„Brikks“ Korobeinikis analoge Kiste

Tetris für analoge Blöcke-Schubser: „Brikks“.
Tetris für analoge Blöcke-Schubser: „Brikks“. © Foto: Schmidt Spiele
Ulm / Fabian Ziehe 12.01.2019
SWP-Spieletest: Tetris mit Stift, Würfel und Papier – „Brikks“ spielt sich weniger flott, aber mit ähnlichem Fieber.

Singen wir gemeinsam: „Ding ding-ding-ding ding-ding-ding ...“ – schon hat man die weiße Plaste-Elektronik-Box vor Augen, Daumen links bearbeitet ein Kreuz, Daumen rechts zwei Böbbel, im grünlichen Display fallen Formen bestehend aus vier Quadraten herab  – schnell, schneller, Tetris! Ein Erfindung der 80er für die Game-Boy-Kids der 90er mit Kultstatus bis in alle Ewigkeit.

Nicht der erste Clone

„Jetzt als Brettspiel!“ – dieser Slogan wäre nicht zu halten. Gefühlt gibt es schon dutzende dieser analogen Klötzchen-Clones. Doch „Brikks“ ist zusätzlich ein neuer „Warsch“: Der Österreicher hat mit „Ganz schön clever“ einen „Roll’n’Write“-Kracher hingelegt – ein Spiel also, bei denen Würfel geworfen und Vordrucke abgekreuzt werden. Ob er noch so eine Perle raushaut?
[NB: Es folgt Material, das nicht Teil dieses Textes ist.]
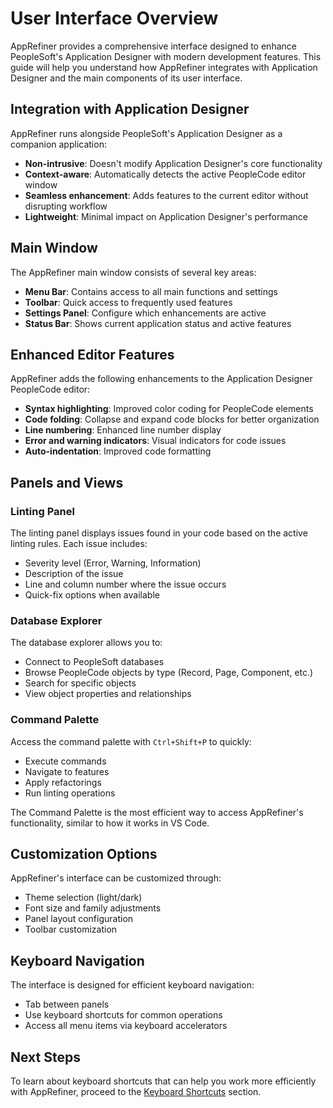 # User Interface Overview

AppRefiner provides a comprehensive interface designed to enhance PeopleSoft's Application Designer with modern development features. This guide will help you understand how AppRefiner integrates with Application Designer and the main components of its user interface.

## Integration with Application Designer

AppRefiner runs alongside PeopleSoft's Application Designer as a companion application:

- **Non-intrusive**: Doesn't modify Application Designer's core functionality
- **Context-aware**: Automatically detects the active PeopleCode editor window
- **Seamless enhancement**: Adds features to the current editor without disrupting workflow
- **Lightweight**: Minimal impact on Application Designer's performance

## Main Window

The AppRefiner main window consists of several key areas:

- **Menu Bar**: Contains access to all main functions and settings
- **Toolbar**: Quick access to frequently used features
- **Settings Panel**: Configure which enhancements are active
- **Status Bar**: Shows current application status and active features

## Enhanced Editor Features

AppRefiner adds the following enhancements to the Application Designer PeopleCode editor:

- **Syntax highlighting**: Improved color coding for PeopleCode elements
- **Code folding**: Collapse and expand code blocks for better organization
- **Line numbering**: Enhanced line number display
- **Error and warning indicators**: Visual indicators for code issues
- **Auto-indentation**: Improved code formatting

## Panels and Views

### Linting Panel

The linting panel displays issues found in your code based on the active linting rules. Each issue includes:

- Severity level (Error, Warning, Information)
- Description of the issue
- Line and column number where the issue occurs
- Quick-fix options when available

### Database Explorer

The database explorer allows you to:

- Connect to PeopleSoft databases
- Browse PeopleCode objects by type (Record, Page, Component, etc.)
- Search for specific objects
- View object properties and relationships

### Command Palette

Access the command palette with `Ctrl+Shift+P` to quickly:

- Execute commands
- Navigate to features
- Apply refactorings
- Run linting operations

The Command Palette is the most efficient way to access AppRefiner's functionality, similar to how it works in VS Code.

## Customization Options

AppRefiner's interface can be customized through:

- Theme selection (light/dark)
- Font size and family adjustments
- Panel layout configuration
- Toolbar customization

## Keyboard Navigation

The interface is designed for efficient keyboard navigation:

- Tab between panels
- Use keyboard shortcuts for common operations
- Access all menu items via keyboard accelerators

## Next Steps

To learn about keyboard shortcuts that can help you work more efficiently with AppRefiner, proceed to the [Keyboard Shortcuts](keyboard-shortcuts.md) section.
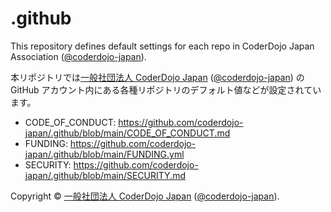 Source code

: # .github
This repository defines default settings for each repo in CoderDojo Japan Association ([@coderdojo-japan](https://github.com/coderdojo-japan)).

本リポジトリでは[一般社団法人 CoderDojo Japan](https://coderdojo.jp/about-coderdojo-japan) ([@coderdojo-japan](https://github.com/coderdojo-japan)) の GitHub アカウント内にある各種リポジトリのデフォルト値などが設定されています。

- CODE_OF_CONDUCT: https://github.com/coderdojo-japan/.github/blob/main/CODE_OF_CONDUCT.md
- FUNDING: https://github.com/coderdojo-japan/.github/blob/main/FUNDING.yml
- SECURITY: https://github.com/coderdojo-japan/.github/blob/main/SECURITY.md

Copyright &copy; [一般社団法人 CoderDojo Japan](https://coderdojo.jp/about-coderdojo-japan) ([@coderdojo-japan](https://github.com/coderdojo-japan)).
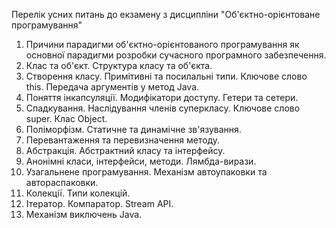 Перелік усних питань до екзамену з дисципліни "Об'єктно-орієнтоване програмування"

1. Причини парадигми об'єктно-орієнтованого програмування як основної парадигми розробки сучасного програмного забезпечення.
2. Клас та об'єкт. Структура класу та об'єкта.
3. Створення класу. Примітивні та посилальні типи. Ключове слово this. Передача аргументів у метод Java.
4. Поняття інкапсуляції. Модифікатори доступу. Гетери та сетери.
5. Спадкування. Наслідування членів суперкласу. Ключове слово super. Клас Object.
6. Поліморфізм. Статичне та динамічне зв'язування.
7. Перевантаження та перевизначення методу.
8. Абстракція. Абстрактний класу та інтерфейсу.
9. Анонімні класи, інтерфейси, методи. Лямбда-вирази.
10. Узагальнене програмування. Механізм автоупаковки та автораспаковки.
11. Колекції. Типи колекцій.
12. Ітератор. Компаратор. Stream API.
13. Механізм виключень Java.
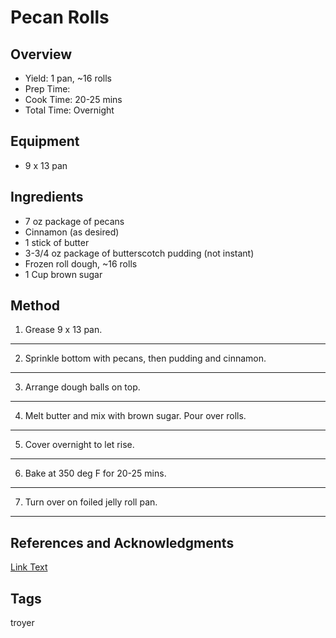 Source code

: # Pecan Rolls

## Overview

- Yield: 1 pan, ~16 rolls
- Prep Time:
- Cook Time: 20-25 mins
- Total Time: Overnight

## Equipment

- 9 x 13 pan

## Ingredients

- 7 oz package of pecans
- Cinnamon (as desired)
- 1 stick of butter
- 3-3/4 oz package of butterscotch pudding (not instant)
- Frozen roll dough, ~16 rolls
- 1 Cup brown sugar

## Method

1. Grease 9 x 13 pan.
---
2. Sprinkle bottom with pecans, then pudding and cinnamon.
---
3. Arrange dough balls on top.
---
4. Melt butter and mix with brown sugar. Pour over rolls.
---
5. Cover overnight to let rise.
---
6. Bake at 350 deg F for 20-25 mins.
---
7. Turn over on foiled jelly roll pan.
---

## References and Acknowledgments

[Link Text](https://www.website.com/Recipes/recipe/)

## Tags
troyer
Beim Warsch-Tetris regnet es also auch Blöcke. Welche Form wie gedreht fällt, bestimmen zwei reihum geworfene Würfel. Bei Nichtgefallen ist ein zweiter Versuch drin, zur Not gibt es drei Streichergebnisse, „Bomben“ genannt.

Um die Blöcke beim Aufkommen so zu lagern, dass möglichst keine Lücke bleibt und bestenfalls mehrere Linien gleichzeitig komplett sind, kann man sie drehen. Das kostet Energie, die man zurück erhält, indem man Steine auf Feldern mit gleichfarbigem Punkt platziert. Anders als digital verschwinden vollendete Linien nicht. Stapelt sich bei allen alles bis oben, ist das Spiel vorbei und es wird abgerechnet. Viel Energie und viele Mehrfach-Linien geben Extra-Punkte, komplettiert man weiter oben, wird üppiger honoriert. Für Linien mit kleinen Lücken gibt es Trostpflaster.

Jubel und Jaulen

Hübsch ist dabei etwas anderes: Die Vordrucke sind im Stil einer 90er-Jahre-Pixeloptik gehalten, Kulisse ist ein alter Daddel-Automat aus der Spielhölle um die Ecke, die Farben sind psychodelisch. Thematisch passt das freilich – übersichtlich ist es auch, insofern passt das.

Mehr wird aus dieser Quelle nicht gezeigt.